• _Work to complete_
Scan the entries for the word "ToString", and copy every line where it appears.

Segment Start: The data

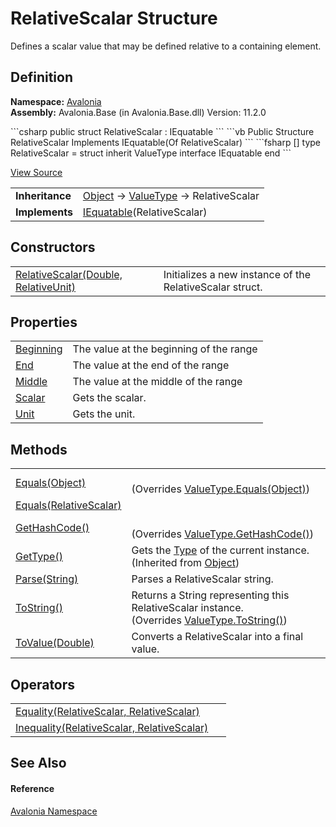 # RelativeScalar Structure


Defines a scalar value that may be defined relative to a containing element.



## Definition
**Namespace:** <a href="N_Avalonia">Avalonia</a>  
**Assembly:** Avalonia.Base (in Avalonia.Base.dll) Version: 11.2.0

<Tabs groupId="api-code-preview">
<TabItem value="csharp" label="C#">
```csharp
public struct RelativeScalar : IEquatable<RelativeScalar>
```
</TabItem>
<TabItem value="vb" label="VB">
```vb
Public Structure RelativeScalar
	Implements IEquatable(Of RelativeScalar)
```
</TabItem>
<TabItem value="fsharp" label="F#">
```fsharp
[<SealedAttribute>]
type RelativeScalar = 
    struct
        inherit ValueType
        interface IEquatable<RelativeScalar>
    end
```
</TabItem>
</Tabs>



<a href="https://github.com/AvaloniaUI/Avalonia/tree/master/src/Avalonia.Base/RelativeScalar.cs" title="View the source code">View Source</a>

<table>
<tr><td><strong>Inheritance</strong></td><td><a href="https://learn.microsoft.com/dotnet/api/system.object" target="_blank" rel="noopener noreferrer">Object</a>  →  <a href="https://learn.microsoft.com/dotnet/api/system.valuetype" target="_blank" rel="noopener noreferrer">ValueType</a>  →  RelativeScalar</td></tr>
<tr><td><strong>Implements</strong></td><td><a href="https://learn.microsoft.com/dotnet/api/system.iequatable-1" target="_blank" rel="noopener noreferrer">IEquatable</a>(RelativeScalar)</td></tr>
</table>



## Constructors
<table>
<tr>
<td><a href="M_Avalonia_RelativeScalar__ctor">RelativeScalar(Double, RelativeUnit)</a></td>
<td>Initializes a new instance of the RelativeScalar struct.</td>
</tr>
</table>

## Properties
<table>
<tr>
<td><a href="P_Avalonia_RelativeScalar_Beginning">Beginning</a></td>
<td>The value at the beginning of the range</td>
</tr>
<tr>
<td><a href="P_Avalonia_RelativeScalar_End">End</a></td>
<td>The value at the end of the range</td>
</tr>
<tr>
<td><a href="P_Avalonia_RelativeScalar_Middle">Middle</a></td>
<td>The value at the middle of the range</td>
</tr>
<tr>
<td><a href="P_Avalonia_RelativeScalar_Scalar">Scalar</a></td>
<td>Gets the scalar.</td>
</tr>
<tr>
<td><a href="P_Avalonia_RelativeScalar_Unit">Unit</a></td>
<td>Gets the unit.</td>
</tr>
</table>

## Methods
<table>
<tr>
<td><a href="M_Avalonia_RelativeScalar_Equals_1">Equals(Object)</a></td>
<td><br />(Overrides <a href="https://learn.microsoft.com/dotnet/api/system.valuetype.equals" target="_blank" rel="noopener noreferrer">ValueType.Equals(Object)</a>)</td>
</tr>
<tr>
<td><a href="M_Avalonia_RelativeScalar_Equals">Equals(RelativeScalar)</a></td>
<td> </td>
</tr>
<tr>
<td><a href="M_Avalonia_RelativeScalar_GetHashCode">GetHashCode()</a></td>
<td><br />(Overrides <a href="https://learn.microsoft.com/dotnet/api/system.valuetype.gethashcode" target="_blank" rel="noopener noreferrer">ValueType.GetHashCode()</a>)</td>
</tr>
<tr>
<td><a href="https://learn.microsoft.com/dotnet/api/system.object.gettype" target="_blank" rel="noopener noreferrer">GetType()</a></td>
<td>Gets the <a href="https://learn.microsoft.com/dotnet/api/system.type" target="_blank" rel="noopener noreferrer">Type</a> of the current instance.<br />(Inherited from <a href="https://learn.microsoft.com/dotnet/api/system.object" target="_blank" rel="noopener noreferrer">Object</a>)</td>
</tr>
<tr>
<td><a href="M_Avalonia_RelativeScalar_Parse">Parse(String)</a></td>
<td>Parses a RelativeScalar string.</td>
</tr>
<tr>
<td><a href="M_Avalonia_RelativeScalar_ToString">ToString()</a></td>
<td>Returns a String representing this RelativeScalar instance.<br />(Overrides <a href="https://learn.microsoft.com/dotnet/api/system.valuetype.tostring" target="_blank" rel="noopener noreferrer">ValueType.ToString()</a>)</td>
</tr>
<tr>
<td><a href="M_Avalonia_RelativeScalar_ToValue">ToValue(Double)</a></td>
<td>Converts a RelativeScalar into a final value.</td>
</tr>
</table>

## Operators
<table>
<tr>
<td><a href="M_Avalonia_RelativeScalar_op_Equality">Equality(RelativeScalar, RelativeScalar)</a></td>
<td> </td>
</tr>
<tr>
<td><a href="M_Avalonia_RelativeScalar_op_Inequality">Inequality(RelativeScalar, RelativeScalar)</a></td>
<td> </td>
</tr>
</table>

## See Also


#### Reference
<a href="N_Avalonia">Avalonia Namespace</a>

Segment End: The data

• _Reply_
<td><a href="M_Avalonia_RelativeScalar_ToString">ToString()</a></td>
<td>Returns a String representing this RelativeScalar instance.<br />(Overrides <a href="https://learn.microsoft.com/dotnet/api/system.valuetype.tostring" target="_blank" rel="noopener noreferrer">ValueType.ToString()</a>)</td>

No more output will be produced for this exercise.